One can bluff in politics, too, especially in interstate relations. The word has been used particularly profusely this year, after Russia attacked Ukraine. Many analysts, writing on Russian President Vladimir Putin‘s actions, used the word “bluff” time and again.
How is Putin bluffing? One of the more outstanding examples was his remark to the European Commission president that the Russian army could march to Kiev in a matter of days. Another example is the Kremlin’s statement that Russia does not rule out using limited nuclear strikes in response to Western pressure. Some experts rephrase it somewhat more bluntly: small nuclear bombs dropped on several European capitals.
Such talk is an excellent example of political bluffing – Moscow says it will use nuclear weapon, although it will not, but the opponents are thrown off balance, having their firm belief that no one will ever use nuclear weapon shaken. One recalls that this firm belief dates back to the times of the USSR, when both the Soviets and the Americans insisted they would not be the ones to start a nuclear stand-off. But here we have the Kremlin masters of today saying they do not rule out pushing the button first.
This kind of bluffing is a key part of the Kremlin’s policies. Lies abound, black is being called white, reversing the claims at convenience. The goal of such discourse is to confuse opponents, make them lose grip and any reference points for anticipating what the Kremlin will do next.
However, Russian author Viktor Shenderovich has recently said on the Ekho Moskvy radio that we might be wrong in assuming that Putin is bluffing. Shenderovich believes that, should speculations in the American media about Putin being terminally ill prove to be accurate, we are dealing with a truly unpredictable man who has taken us all hostage. One must add here that many of the Russian intelligentsia – scientists, authors, reporters – have publicly stated they cannot obtain information on how decisions are made in the Kremlin. The Russian government has turned into a “black box”, while Russians are forced to merely speculate what they can expect from their leaders and the president.

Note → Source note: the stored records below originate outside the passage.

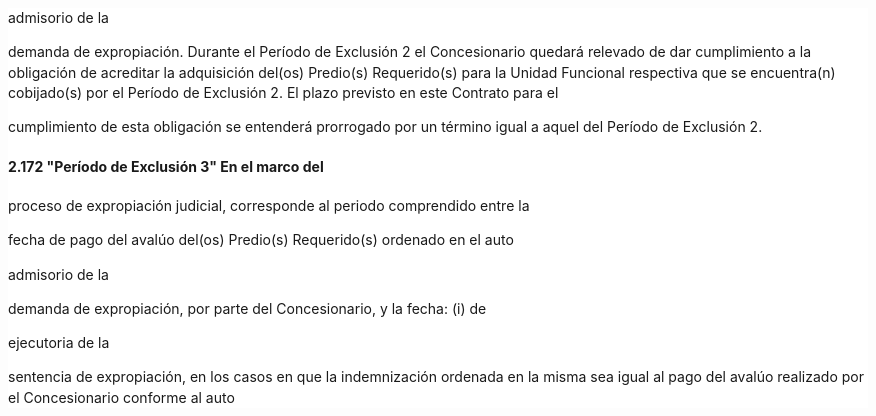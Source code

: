 admisorio de la

demanda de expropiación. Durante el Período de Exclusión 2 el Concesionario quedará relevado de dar cumplimiento a la obligación de acreditar la adquisición del(os) Predio(s) Requerido(s) para la Unidad Funcional respectiva que se encuentra(n) cobijado(s) por el Período de Exclusión 2. El plazo previsto en este Contrato para el

cumplimiento de esta obligación se entenderá prorrogado por un término igual a aquel del Período de Exclusión 2.


#### 2.172 "Período de Exclusión 3" En el marco del

proceso de expropiación judicial, corresponde al periodo comprendido entre la

fecha de pago del avalúo del(os) Predio(s) Requerido(s) ordenado en el auto

admisorio de la

demanda de expropiación, por parte del Concesionario, y la fecha: (i) de

ejecutoria de la

sentencia de expropiación, en los casos en que la indemnización ordenada en la misma sea igual al pago del avalúo realizado por el Concesionario conforme al auto

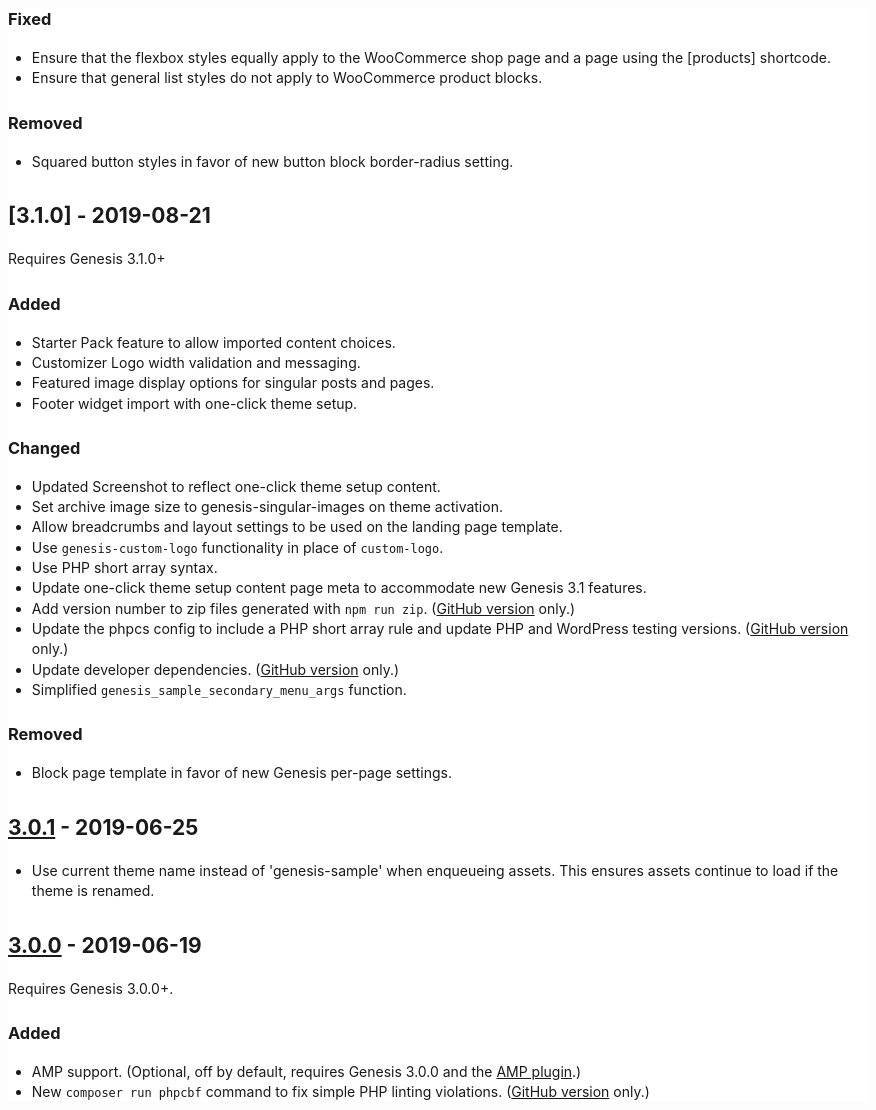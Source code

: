 ### Fixed
* Ensure that the flexbox styles equally apply to the WooCommerce shop page and a page using the [products] shortcode.
* Ensure that general list styles do not apply to WooCommerce product blocks.

### Removed
* Squared button styles in favor of new button block border-radius setting.

## [3.1.0] - 2019-08-21
Requires Genesis 3.1.0+

### Added
* Starter Pack feature to allow imported content choices.
* Customizer Logo width validation and messaging.
* Featured image display options for singular posts and pages.
* Footer widget import with one-click theme setup.

### Changed
* Updated Screenshot to reflect one-click theme setup content.
* Set archive image size to genesis-singular-images on theme activation.
* Allow breadcrumbs and layout settings to be used on the landing page template.
* Use `genesis-custom-logo` functionality in place of `custom-logo`.
* Use PHP short array syntax.
* Update one-click theme setup content page meta to accommodate new Genesis 3.1 features.
* Add version number to zip files generated with `npm run zip`. ([GitHub version](https://github.com/studiopress/genesis-sample/) only.)
* Update the phpcs config to include a PHP short array rule and update PHP and WordPress testing versions. ([GitHub version](https://github.com/studiopress/genesis-sample/) only.)
* Update developer dependencies. ([GitHub version](https://github.com/studiopress/genesis-sample/) only.)
* Simplified `genesis_sample_secondary_menu_args` function.

### Removed
* Block page template in favor of new Genesis per-page settings.

## [3.0.1] - 2019-06-25
* Use current theme name instead of 'genesis-sample' when enqueueing assets. This ensures assets continue to load if the theme is renamed.

## [3.0.0] - 2019-06-19
Requires Genesis 3.0.0+.

### Added
* AMP support. (Optional, off by default, requires Genesis 3.0.0 and the [AMP plugin](https://wordpress.org/plugins/amp/).)
* New `composer run phpcbf` command to fix simple PHP linting violations. ([GitHub version](https://github.com/studiopress/genesis-sample/) only.)


[3.0.1]: https://github.com/studiopress/genesis-sample/compare/3.0.0...3.0.1
[3.0.0]: https://github.com/studiopress/genesis-sample/compare/2.10.0...3.0.0
[2.10.0]: https://github.com/studiopress/genesis-sample/compare/2.9.1...2.10.0
[2.9.1]: https://github.com/studiopress/genesis-sample/compare/2.9.0...2.9.1
[2.9.0]: https://github.com/studiopress/genesis-sample/compare/2.8.0...2.9.0
[2.8.0]: https://github.com/studiopress/genesis-sample/compare/2.7.1...2.8.0
[2.7.1]: https://github.com/studiopress/genesis-sample/compare/2.7.0...2.7.1
[2.7.0]: https://github.com/studiopress/genesis-sample/compare/2.6.0...2.7.0
[2.6.0]: https://github.com/studiopress/genesis-sample/compare/2.3.0...2.6.0
[2.3.0]: https://github.com/studiopress/genesis-sample/compare/2.2.4...2.3.0
[2.2.4]: https://github.com/studiopress/genesis-sample/compare/2.2.3...2.2.4
[2.2.3]: https://github.com/studiopress/genesis-sample/compare/014deb3689323b7bbd4ddbfff4f5f9279a38f741...2.2.3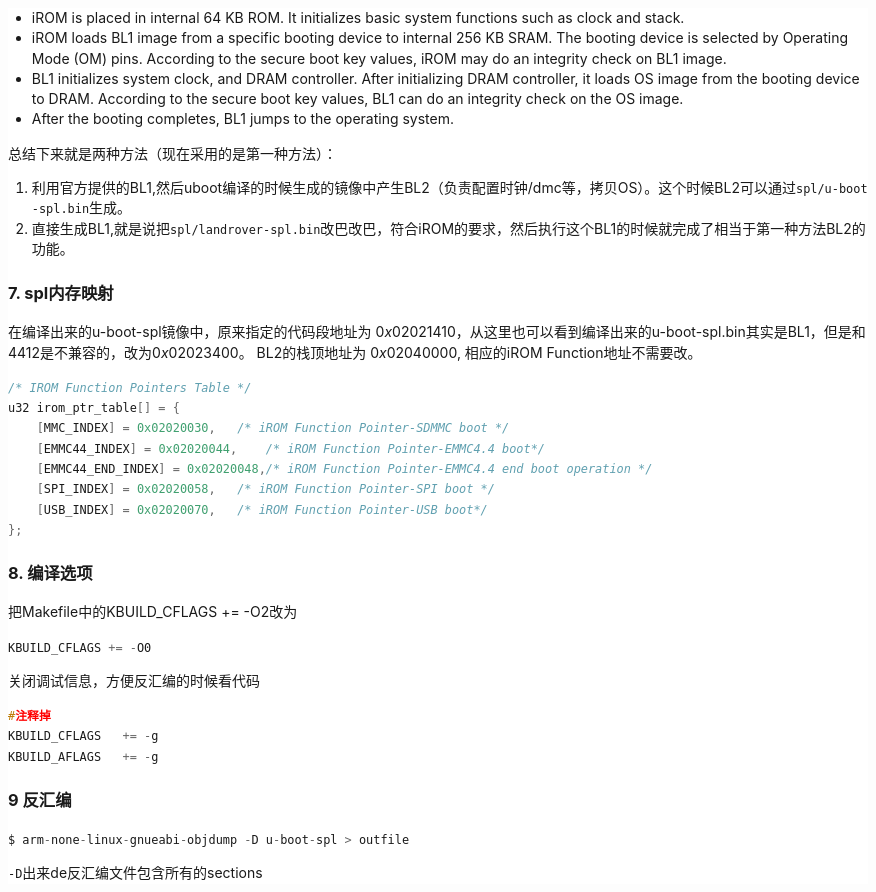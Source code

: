 -  iROM is placed in internal 64 KB ROM. It initializes basic system functions such as clock and stack. 
- iROM loads BL1 image from a specific booting device to internal 256 KB SRAM. The booting device is 
selected by Operating Mode (OM) pins. According to the secure boot key values, iROM may do an integrity 
check on BL1 image. 
- BL1 initializes system clock, and DRAM controller. After initializing DRAM controller, it loads OS image from 
the booting device to DRAM. According to the secure boot key values, BL1 can do an integrity check on the 
OS image. 
- After the booting completes, BL1 jumps to the operating system. 

总结下来就是两种方法（现在采用的是第一种方法）：
1. 利用官方提供的BL1,然后uboot编译的时候生成的镜像中产生BL2（负责配置时钟/dmc等，拷贝OS）。这个时候BL2可以通过`spl/u-boot-spl.bin`生成。
2. 直接生成BL1,就是说把`spl/landrover-spl.bin`改巴改巴，符合iROM的要求，然后执行这个BL1的时候就完成了相当于第一种方法BL2的功能。
 
### 7. spl内存映射
在编译出来的u-boot-spl镜像中，原来指定的代码段地址为 $0x02021410$，从这里也可以看到编译出来的u-boot-spl.bin其实是BL1，但是和4412是不兼容的，改为$0x02023400$。 BL2的栈顶地址为 $0x02040000$, 相应的iROM Function地址不需要改。

```c
/* IROM Function Pointers Table */
u32 irom_ptr_table[] = {
	[MMC_INDEX] = 0x02020030,	/* iROM Function Pointer-SDMMC boot */
	[EMMC44_INDEX] = 0x02020044,	/* iROM Function Pointer-EMMC4.4 boot*/
	[EMMC44_END_INDEX] = 0x02020048,/* iROM Function Pointer-EMMC4.4 end boot operation */
	[SPI_INDEX] = 0x02020058,	/* iROM Function Pointer-SPI boot */
	[USB_INDEX] = 0x02020070,	/* iROM Function Pointer-USB boot*/
};
```

### 8. 编译选项
把Makefile中的KBUILD_CFLAGS += -O2改为

```c
KBUILD_CFLAGS += -O0
```

关闭调试信息，方便反汇编的时候看代码

```c
#注释掉
KBUILD_CFLAGS	+= -g
KBUILD_AFLAGS	+= -g
```

### 9 反汇编

```c
$ arm-none-linux-gnueabi-objdump -D u-boot-spl > outfile
```
`-D`出来de反汇编文件包含所有的sections
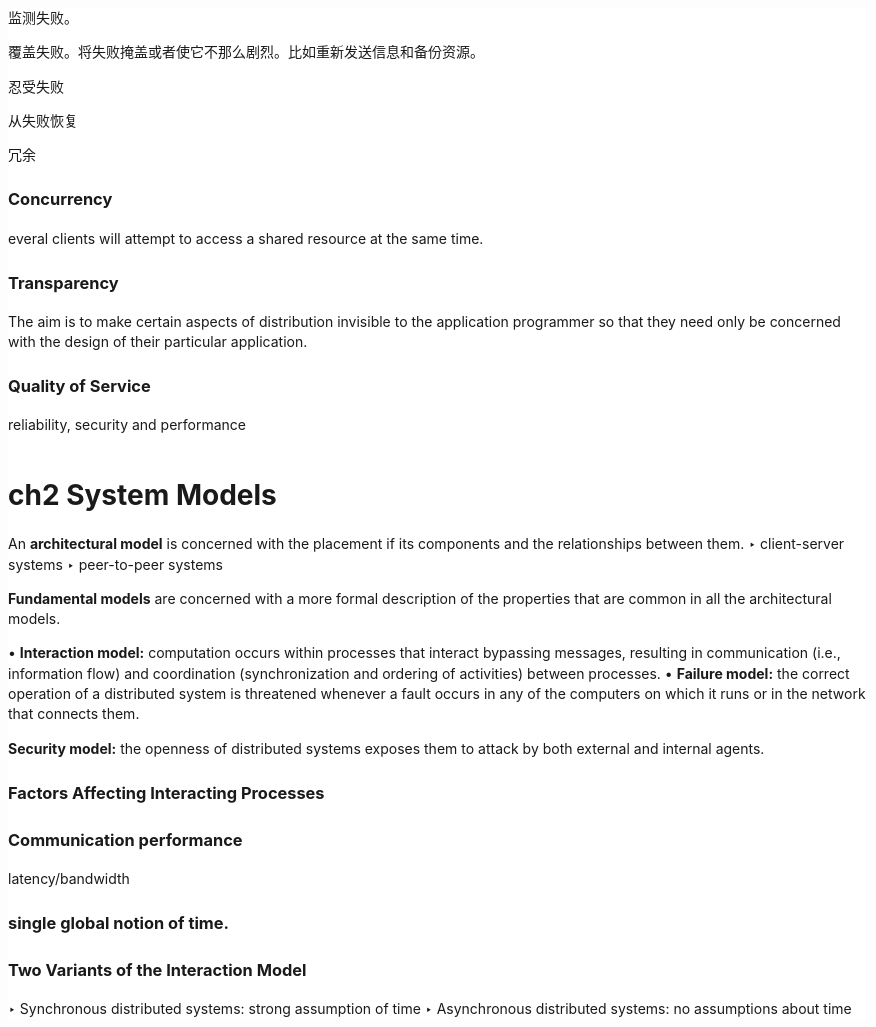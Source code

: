 监测失败。

覆盖失败。将失败掩盖或者使它不那么剧烈。比如重新发送信息和备份资源。

忍受失败

从失败恢复

冗余

### Concurrency

everal clients will attempt to access a shared resource at the same time.

### Transparency

The aim is to make certain aspects of distribution invisible to the
application programmer so that they need only be concerned with the design of their
particular application.

### Quality of Service

reliability, security and performance

# ch2 System Models

An **architectural model** is concerned with the placement if its components and the relationships between them.
‣ client-server systems
‣ peer-to-peer systems

**Fundamental models** are concerned with a more formal description of the properties that are common in all the architectural models.

• **Interaction model:** computation occurs within processes that interact bypassing messages, resulting in communication (i.e., information flow) and coordination (synchronization and ordering of activities) between processes.
• **Failure model:** the correct operation of a distributed system is threatened whenever a fault occurs in any of the computers on which it runs or in the network that connects them.

**Security model:** the openness of distributed systems exposes them to attack by both external and internal agents.

### Factors Affecting Interacting Processes

### Communication performance

latency/bandwidth

### single global notion of time.

### Two Variants of the Interaction Model

‣ Synchronous distributed systems: strong assumption of time
‣ Asynchronous distributed systems: no assumptions about time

Let’s reject speculations about Putin’s terminal illness, but this hardly throws a beam of hope on the situation. Many experts agree that Putin’s central goal is to keep his power. The country’s economic and social situation is deteriorating with each passing day – and the trend will continue – so he jumps at any opportunity to distract his people, directing their attention to external enemies. There’s plenty of proof that he cares little about the future of the Russian state – only a man with no consideration for his country’s well-being can make enemies with Europe and America and make passes at China.
Milan Svolik of the University of Illinois has looked into how authoritarian leaders were overthrown in the world between 1946 and 2008. Over the 62 years in question, only 11 percent of dictators were toppled by popular revolts, while 68 percent met their end at the hands of their own entourage.
Western sanctions on Russia are primarily aimed at inspiring discontent with Putin’s actions in his immediate environment, hoping to have him replaced with a man more acceptable to Western countries. However, there do not seem to be any signs pointing to a palace coup, therefore we have to look forward to a popular unrest in Russia and hope that Putin will not have used the bomb by then.